Adding references to code.
Note: this is the first in a short series of articles about features in the new 1.1 release of OpenIMAJ.
As academics we are quite used to the idea of throughly referencing the ideas and work of others when we write a paper. Unfortunately, this is not often carried forward to other forms of writing, such as the writing of the code for computer software.
Within OpenIMAJ, we implement and expand upon much of our own published work, but also the published work of others. For the next release of OpenIMAJ we’ve decided that we want to make it explicit where the idea for an implementation of each algorithm and technique came from. Rather than haphazardly adding references and citations in the Javadoc code, we decided that the process of referencing should be more formal, and that the references should be machine readable.
The annotations feature added in Java 5 allows us to explicitly define structured annotations that can be applied to the sourcecode. In the OpenIMAJ core-citation subproject we’ve added two annotation types: Reference and References. The Reference annotation describes a citation to a publication in format that is heavily inspired by BibTeX. The References annotation is a holder for multiple Reference annotations.
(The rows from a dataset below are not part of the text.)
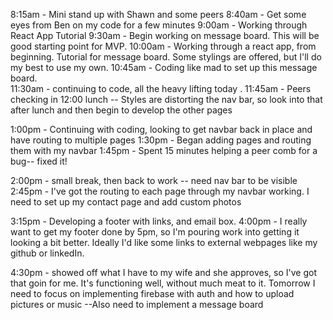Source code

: 8:15am - Mini stand up with Shawn and some peers
8:40am - Get some eyes from Ben on my code for a few minutes
9:00am - Working through React App Tutorial
9:30am - Begin working on message board.  This will be good starting point for MVP.
10:00am - Working through a react app, from beginning.  Tutorial for message board.  Some stylings are offered, but I'll do my best to use my own.
10:45am - Coding like mad to set up this message board.  
11:30am - continuing to code, all the heavy lifting today
.
11:45am - Peers checking in
12:00 lunch -- Styles are distorting the nav bar, so look into that after lunch and then begin to develop the other pages

1:00pm - Continuing with coding, looking to get navbar back in place and have routing to multiple pages
1:30pm - Began adding pages and routing them with my navbar
1:45pm - Spent 15 minutes helping a peer comb for a bug-- fixed it!

2:00pm - small break, then back to work -- need nav bar to be visible\
2:45pm - I've got the routing to each page through my navbar working.  I need to set up my contact page and add custom photos

3:15pm - Developing a footer with links, and email box.
4:00pm - I really want to get my footer done by 5pm, so I'm pouring work into getting it looking a bit better.  Ideally I'd like some links to external webpages like my github or linkedIn.

4:30pm - showed off what I have to my wife and she approves, so I've got that goin for me.  It's functioning well, without much meat to it. Tomorrow I need to focus on implementing firebase with auth and how to upload pictures or music
--Also need to implement a message board

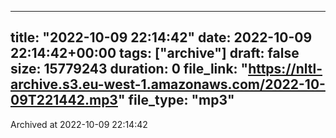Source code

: 
---
title: "2022-10-09 22:14:42"
date: 2022-10-09 22:14:42+00:00
tags: ["archive"]
draft: false
size: 15779243
duration: 0
file_link: "https://nltl-archive.s3.eu-west-1.amazonaws.com/2022-10-09T221442.mp3"
file_type: "mp3"
---
Archived at 2022-10-09 22:14:42
            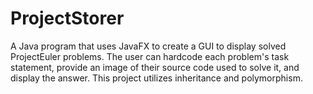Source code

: # ProjectStorer
A Java program that uses JavaFX to create a GUI to display solved ProjectEuler problems. The user can hardcode each problem's task statement, provide an image of their source code used to solve it, and display the answer. This project utilizes inheritance and polymorphism.
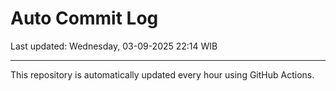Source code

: # Auto Commit Log

Last updated: Wednesday, 03-09-2025 22:14 WIB

---

This repository is automatically updated every hour using GitHub Actions.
Both Reference and References annotations can be applied to packages, types (classes and interfaces) and methods. An example of the Reference annotation applied to a class can be seen below:
@Reference( type = ReferenceType.Inproceedings, author = { "Jonathan Hare", "Sina Samangooei", "David Dupplaw" }, title = "OpenIMAJ and ImageTerrier: Java Libraries and Tools for Scalable Multimedia Analysis and Indexing of Images", year = "2011", booktitle = "ACM Multimedia 2011", pages = { "691", "694" }, url = "http://eprints.soton.ac.uk/273040/", note = " Event Dates: 28/11/2011 until 1/12/2011", month = "November", publisher = "ACM") public class OpenIMAJ { ... |
Manually typing in citations for each publication we’ve based the code on would be rather tedious. Most academic publishers and digital libraries provide the option to export BibTeX formatted citations for specific papers on their websites. In order to relieve most of the pain of writing the Reference annotations, we have also written a tool (BibtexToReference; in the OpenIMAJ core-citation subproject) that automatically converts BibTeX record(s) into Reference/References annotations. This means that its possible to run the tool, paste in the BibTeX and copy and paste the outputted annotations directly into the code.
Quickly annotating code
Once we’ve annotated a the code of a project with Reference and References annotations, it would be quite nice if it were possible to automatically produce a comprehensive bibliography of all the citations in the code. To this end, the core-citation subproject contains an implementation of an annotation processor can be hooked into to the Java compiler in order to generate a complete bibliography as the project is compiled. Currently, the ReferenceProcessor produces BibTeX, html and plain-text formatted bibliographies. In OpenIMAJ, we have the processor hooked up to the standard compile phase, so the bibliographies get generated every time the project builds. As OpenIMAJ is structured as many subprojects, we also have Maven concatenate all the bibliographies for each subproject during the site generation phase. The generated website then contains a complete combined bibliography.
References in the Javadoc
Having the annotations in the code and complete project-level bibliographies is a nice addition. If you are browsing the code, it is easy to see what papers the code is based on. However, this doesn’t help end-users who are using OpenIMAJ but don’t want to look through all source code to find out whose ideas they are using. The first place end-users are likely to look for details about the implementation is in the Javadoc. Java annotations themselves will end up in the Javadoc by default if they are themselves annotated the the @Documented annotation, but as you can see below are not so nice to read (click to enlarge):
In order to improve matters, in the OpenIMAJ Javadoc we’ve injected a little Javascript magic to properly format the annotations, and provide a way for them to be exported:
The updated Javadoc for OpenIMAJ with this functionality enabled will be available online with the release of OpenIMAJ 1.1.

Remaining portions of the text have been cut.